RECORDS SHOWN>
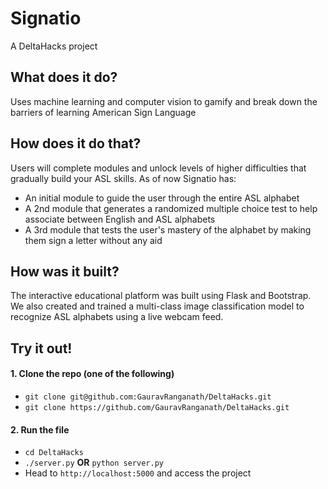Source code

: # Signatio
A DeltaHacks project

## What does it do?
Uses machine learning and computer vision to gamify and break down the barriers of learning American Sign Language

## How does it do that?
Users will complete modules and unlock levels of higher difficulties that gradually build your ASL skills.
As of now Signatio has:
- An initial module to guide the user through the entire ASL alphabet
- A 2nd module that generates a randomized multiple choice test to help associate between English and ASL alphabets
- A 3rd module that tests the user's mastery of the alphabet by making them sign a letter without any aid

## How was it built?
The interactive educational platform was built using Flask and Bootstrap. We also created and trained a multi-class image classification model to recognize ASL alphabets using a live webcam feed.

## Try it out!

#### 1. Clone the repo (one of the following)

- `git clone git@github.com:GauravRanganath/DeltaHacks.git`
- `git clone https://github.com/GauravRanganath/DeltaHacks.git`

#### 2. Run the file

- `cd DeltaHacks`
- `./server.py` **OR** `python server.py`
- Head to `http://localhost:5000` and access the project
* * *
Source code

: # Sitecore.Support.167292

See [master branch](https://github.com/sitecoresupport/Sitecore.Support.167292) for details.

TASK STATEMENT>
Of the entries above, transcribe exactly those lines that fall between the line containing "#### 2. Run the file" and the line containing "access the project", together with those two lines.

YOUR SOLUTION>
#### 2. Run the file

- `cd DeltaHacks`
- `./server.py` **OR** `python server.py`
- Head to `http://localhost:5000` and access the project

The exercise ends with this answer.